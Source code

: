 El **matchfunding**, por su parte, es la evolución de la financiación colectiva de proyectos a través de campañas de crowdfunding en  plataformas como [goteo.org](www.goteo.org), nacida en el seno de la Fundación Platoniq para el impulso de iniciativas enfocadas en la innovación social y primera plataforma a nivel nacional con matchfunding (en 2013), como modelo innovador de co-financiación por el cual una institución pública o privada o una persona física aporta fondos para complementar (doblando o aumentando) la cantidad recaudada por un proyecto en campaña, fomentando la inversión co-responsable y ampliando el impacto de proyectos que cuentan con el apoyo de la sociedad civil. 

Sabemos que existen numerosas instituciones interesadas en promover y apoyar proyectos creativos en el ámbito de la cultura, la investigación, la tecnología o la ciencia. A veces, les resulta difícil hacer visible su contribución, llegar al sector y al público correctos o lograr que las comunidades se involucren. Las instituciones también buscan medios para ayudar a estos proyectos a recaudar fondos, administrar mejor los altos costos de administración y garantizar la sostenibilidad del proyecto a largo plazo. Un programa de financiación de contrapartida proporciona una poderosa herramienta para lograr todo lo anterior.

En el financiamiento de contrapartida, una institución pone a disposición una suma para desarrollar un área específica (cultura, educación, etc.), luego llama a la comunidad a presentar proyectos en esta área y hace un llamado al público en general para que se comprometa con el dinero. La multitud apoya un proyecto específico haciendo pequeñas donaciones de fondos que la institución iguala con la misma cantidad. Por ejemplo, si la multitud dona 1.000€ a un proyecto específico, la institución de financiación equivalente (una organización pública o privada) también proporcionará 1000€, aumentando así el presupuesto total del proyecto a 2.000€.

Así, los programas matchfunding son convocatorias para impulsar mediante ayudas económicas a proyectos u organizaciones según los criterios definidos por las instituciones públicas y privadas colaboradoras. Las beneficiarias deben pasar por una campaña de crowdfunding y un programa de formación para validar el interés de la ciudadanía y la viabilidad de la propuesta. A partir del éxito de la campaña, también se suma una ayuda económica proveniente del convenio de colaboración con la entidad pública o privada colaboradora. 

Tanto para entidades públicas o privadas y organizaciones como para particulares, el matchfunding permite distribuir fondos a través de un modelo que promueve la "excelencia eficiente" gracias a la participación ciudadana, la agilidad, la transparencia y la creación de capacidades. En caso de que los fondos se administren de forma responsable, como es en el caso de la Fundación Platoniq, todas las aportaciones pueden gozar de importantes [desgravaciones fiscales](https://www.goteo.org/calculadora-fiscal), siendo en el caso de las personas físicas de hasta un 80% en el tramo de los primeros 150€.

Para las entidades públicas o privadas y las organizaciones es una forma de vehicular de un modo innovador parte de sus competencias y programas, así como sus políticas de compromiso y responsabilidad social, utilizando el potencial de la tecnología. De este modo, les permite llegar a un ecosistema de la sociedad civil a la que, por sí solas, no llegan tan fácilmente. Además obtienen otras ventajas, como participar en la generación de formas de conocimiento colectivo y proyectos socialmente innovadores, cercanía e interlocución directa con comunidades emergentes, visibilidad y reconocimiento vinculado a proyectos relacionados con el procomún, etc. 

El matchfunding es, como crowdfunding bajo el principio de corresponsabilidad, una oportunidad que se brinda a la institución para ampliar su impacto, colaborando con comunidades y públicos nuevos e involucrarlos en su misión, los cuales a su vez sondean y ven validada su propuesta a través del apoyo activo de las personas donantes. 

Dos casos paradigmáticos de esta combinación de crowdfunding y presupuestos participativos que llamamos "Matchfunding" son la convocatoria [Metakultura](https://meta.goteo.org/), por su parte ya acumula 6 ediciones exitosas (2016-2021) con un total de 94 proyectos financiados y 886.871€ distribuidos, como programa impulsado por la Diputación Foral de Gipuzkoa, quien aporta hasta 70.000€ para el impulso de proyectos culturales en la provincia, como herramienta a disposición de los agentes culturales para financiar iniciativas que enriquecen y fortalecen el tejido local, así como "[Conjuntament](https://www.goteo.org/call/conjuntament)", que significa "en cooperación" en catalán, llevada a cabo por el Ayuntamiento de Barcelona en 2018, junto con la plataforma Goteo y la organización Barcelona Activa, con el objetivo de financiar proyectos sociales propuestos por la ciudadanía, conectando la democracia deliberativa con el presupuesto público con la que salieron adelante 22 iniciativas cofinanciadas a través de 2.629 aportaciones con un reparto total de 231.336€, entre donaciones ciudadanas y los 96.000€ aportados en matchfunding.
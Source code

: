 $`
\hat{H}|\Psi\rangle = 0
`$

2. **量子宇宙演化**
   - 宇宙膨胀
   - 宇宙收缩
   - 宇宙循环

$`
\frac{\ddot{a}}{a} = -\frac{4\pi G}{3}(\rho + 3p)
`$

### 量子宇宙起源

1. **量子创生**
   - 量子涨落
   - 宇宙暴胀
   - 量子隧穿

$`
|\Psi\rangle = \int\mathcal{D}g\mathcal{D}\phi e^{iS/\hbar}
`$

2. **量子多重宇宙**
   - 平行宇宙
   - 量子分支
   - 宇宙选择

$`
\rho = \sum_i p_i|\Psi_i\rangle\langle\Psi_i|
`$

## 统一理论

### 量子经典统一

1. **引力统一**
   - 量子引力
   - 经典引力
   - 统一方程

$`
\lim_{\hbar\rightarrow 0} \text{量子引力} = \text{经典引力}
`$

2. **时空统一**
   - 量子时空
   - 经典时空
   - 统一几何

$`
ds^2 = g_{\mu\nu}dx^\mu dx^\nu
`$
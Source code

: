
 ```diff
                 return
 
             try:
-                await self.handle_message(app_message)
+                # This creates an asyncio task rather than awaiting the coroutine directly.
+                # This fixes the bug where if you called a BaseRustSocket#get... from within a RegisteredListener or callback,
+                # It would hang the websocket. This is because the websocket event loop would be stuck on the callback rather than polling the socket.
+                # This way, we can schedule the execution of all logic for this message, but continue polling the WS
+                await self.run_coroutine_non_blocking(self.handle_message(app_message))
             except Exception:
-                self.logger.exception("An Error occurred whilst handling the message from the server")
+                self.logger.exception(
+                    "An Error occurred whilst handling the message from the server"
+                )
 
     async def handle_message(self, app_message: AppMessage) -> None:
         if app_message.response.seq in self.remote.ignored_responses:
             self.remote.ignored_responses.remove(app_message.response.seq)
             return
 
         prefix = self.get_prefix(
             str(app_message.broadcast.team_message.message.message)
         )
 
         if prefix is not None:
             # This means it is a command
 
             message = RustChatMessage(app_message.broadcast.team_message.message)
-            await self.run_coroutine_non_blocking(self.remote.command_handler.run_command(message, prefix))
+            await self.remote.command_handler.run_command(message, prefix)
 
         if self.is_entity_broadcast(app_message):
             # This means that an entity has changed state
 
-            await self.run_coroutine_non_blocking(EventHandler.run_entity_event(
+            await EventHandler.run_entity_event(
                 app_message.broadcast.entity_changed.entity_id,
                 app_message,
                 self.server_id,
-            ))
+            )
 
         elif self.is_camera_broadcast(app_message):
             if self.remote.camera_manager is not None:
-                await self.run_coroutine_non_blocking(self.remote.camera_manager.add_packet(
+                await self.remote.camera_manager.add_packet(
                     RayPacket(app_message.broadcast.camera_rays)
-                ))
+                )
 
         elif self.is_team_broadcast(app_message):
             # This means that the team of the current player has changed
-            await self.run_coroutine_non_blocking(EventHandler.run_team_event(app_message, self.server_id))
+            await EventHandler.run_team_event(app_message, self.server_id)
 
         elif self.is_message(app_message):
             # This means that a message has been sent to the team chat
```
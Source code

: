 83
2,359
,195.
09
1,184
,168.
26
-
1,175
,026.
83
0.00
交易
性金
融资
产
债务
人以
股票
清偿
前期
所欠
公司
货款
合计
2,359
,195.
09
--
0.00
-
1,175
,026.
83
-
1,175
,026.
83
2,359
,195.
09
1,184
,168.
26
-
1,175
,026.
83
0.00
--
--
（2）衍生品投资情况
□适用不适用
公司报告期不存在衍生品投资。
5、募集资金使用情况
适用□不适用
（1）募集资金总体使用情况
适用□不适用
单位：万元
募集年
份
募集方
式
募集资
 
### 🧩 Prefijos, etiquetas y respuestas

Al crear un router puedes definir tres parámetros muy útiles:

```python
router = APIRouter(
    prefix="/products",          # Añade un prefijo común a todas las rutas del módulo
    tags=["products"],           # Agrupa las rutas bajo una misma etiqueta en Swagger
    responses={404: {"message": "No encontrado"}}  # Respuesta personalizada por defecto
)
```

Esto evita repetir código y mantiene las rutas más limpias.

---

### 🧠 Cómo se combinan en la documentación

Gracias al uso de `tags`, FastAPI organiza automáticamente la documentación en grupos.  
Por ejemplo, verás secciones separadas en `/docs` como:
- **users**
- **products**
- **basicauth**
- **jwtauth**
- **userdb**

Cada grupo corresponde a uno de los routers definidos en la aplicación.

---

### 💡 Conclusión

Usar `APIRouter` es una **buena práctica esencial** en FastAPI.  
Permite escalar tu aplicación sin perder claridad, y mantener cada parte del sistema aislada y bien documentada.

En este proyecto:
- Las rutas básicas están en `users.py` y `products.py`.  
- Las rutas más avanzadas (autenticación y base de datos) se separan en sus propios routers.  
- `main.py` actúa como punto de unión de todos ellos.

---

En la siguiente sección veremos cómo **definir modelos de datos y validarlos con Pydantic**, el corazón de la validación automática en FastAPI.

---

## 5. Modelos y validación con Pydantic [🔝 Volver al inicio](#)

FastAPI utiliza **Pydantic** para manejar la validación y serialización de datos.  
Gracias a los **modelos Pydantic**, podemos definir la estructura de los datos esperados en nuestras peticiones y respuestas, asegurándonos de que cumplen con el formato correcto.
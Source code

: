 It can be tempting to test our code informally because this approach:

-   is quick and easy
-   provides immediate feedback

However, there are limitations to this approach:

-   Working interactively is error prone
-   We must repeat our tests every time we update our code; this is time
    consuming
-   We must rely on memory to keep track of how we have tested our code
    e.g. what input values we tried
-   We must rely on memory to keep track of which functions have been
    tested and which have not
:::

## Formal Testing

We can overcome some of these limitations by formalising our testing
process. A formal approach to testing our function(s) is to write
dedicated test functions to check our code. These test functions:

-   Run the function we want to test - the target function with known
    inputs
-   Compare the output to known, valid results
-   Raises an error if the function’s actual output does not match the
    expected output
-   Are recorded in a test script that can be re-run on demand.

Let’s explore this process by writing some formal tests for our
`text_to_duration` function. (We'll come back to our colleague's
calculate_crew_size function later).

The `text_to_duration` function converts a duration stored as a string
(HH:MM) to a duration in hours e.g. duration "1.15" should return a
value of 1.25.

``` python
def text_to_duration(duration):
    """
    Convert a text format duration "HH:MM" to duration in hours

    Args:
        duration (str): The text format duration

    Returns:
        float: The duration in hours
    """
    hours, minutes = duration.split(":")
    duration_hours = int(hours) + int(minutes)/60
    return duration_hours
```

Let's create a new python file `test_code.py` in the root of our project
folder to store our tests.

####

[Work request] Lines holding the string "minutes": find them in the listing above and copy each one.

[Reply to the task]
    hours, minutes = duration.split(":")
    duration_hours = int(hours) + int(minutes)/60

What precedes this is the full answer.